DATA PROVIDED:
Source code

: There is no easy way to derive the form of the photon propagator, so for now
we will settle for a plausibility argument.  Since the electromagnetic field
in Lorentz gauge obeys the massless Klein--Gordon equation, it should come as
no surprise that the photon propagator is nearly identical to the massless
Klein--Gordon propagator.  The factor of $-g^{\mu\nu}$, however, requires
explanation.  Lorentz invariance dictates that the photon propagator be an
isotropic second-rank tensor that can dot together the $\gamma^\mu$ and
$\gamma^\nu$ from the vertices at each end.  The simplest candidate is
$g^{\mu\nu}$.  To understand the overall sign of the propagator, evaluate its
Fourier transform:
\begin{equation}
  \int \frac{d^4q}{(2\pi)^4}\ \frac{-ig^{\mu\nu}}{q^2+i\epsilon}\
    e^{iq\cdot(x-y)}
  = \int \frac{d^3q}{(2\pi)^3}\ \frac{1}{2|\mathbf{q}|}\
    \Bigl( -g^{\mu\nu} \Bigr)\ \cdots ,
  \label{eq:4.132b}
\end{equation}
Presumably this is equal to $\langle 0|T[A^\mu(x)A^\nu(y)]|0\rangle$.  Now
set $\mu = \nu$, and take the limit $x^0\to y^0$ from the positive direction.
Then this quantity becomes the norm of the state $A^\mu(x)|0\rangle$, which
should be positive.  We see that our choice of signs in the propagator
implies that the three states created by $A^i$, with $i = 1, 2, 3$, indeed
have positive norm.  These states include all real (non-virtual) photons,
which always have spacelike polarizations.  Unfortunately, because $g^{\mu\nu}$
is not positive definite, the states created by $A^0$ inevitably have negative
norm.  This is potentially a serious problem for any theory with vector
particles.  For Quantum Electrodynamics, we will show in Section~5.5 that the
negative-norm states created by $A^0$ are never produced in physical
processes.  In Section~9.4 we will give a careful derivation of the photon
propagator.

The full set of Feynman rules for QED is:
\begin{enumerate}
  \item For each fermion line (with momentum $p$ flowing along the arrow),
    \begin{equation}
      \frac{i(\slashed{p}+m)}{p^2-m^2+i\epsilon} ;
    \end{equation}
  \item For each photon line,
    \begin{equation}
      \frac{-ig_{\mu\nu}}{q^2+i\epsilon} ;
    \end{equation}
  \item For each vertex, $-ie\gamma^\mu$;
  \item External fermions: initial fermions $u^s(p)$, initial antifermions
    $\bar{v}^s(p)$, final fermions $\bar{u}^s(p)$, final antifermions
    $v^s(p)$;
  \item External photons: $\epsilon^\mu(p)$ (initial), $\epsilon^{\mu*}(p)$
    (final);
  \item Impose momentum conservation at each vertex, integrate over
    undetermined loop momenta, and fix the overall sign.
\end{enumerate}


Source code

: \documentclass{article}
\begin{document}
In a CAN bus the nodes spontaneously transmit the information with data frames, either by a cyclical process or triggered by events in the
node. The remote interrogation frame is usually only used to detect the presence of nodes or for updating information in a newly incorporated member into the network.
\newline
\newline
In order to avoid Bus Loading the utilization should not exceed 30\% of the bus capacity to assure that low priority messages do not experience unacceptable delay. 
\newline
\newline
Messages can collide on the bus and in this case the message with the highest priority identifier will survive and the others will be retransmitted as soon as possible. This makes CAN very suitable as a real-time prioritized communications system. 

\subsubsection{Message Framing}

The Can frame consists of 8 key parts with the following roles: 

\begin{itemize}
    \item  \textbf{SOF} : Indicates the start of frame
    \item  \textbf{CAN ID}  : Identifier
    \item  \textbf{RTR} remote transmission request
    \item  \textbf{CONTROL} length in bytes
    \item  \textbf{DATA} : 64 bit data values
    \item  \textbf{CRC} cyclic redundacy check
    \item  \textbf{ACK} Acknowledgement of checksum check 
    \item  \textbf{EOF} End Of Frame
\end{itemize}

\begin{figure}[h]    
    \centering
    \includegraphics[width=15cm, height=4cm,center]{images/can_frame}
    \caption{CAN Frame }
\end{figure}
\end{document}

EXERCISE PROMPT: Each line of the material that contains the string "with" has to be copied out.

WRITTEN SOLUTION:
implies that the three states created by $A^i$, with $i = 1, 2, 3$, indeed
norm.  This is potentially a serious problem for any theory with vector
  \item For each fermion line (with momentum $p$ flowing along the arrow),
In a CAN bus the nodes spontaneously transmit the information with data frames, either by a cyclical process or triggered by events in the
Messages can collide on the bus and in this case the message with the highest priority identifier will survive and the others will be retransmitted as soon as possible. This makes CAN very suitable as a real-time prioritized communications system. 
The Can frame consists of 8 key parts with the following roles: 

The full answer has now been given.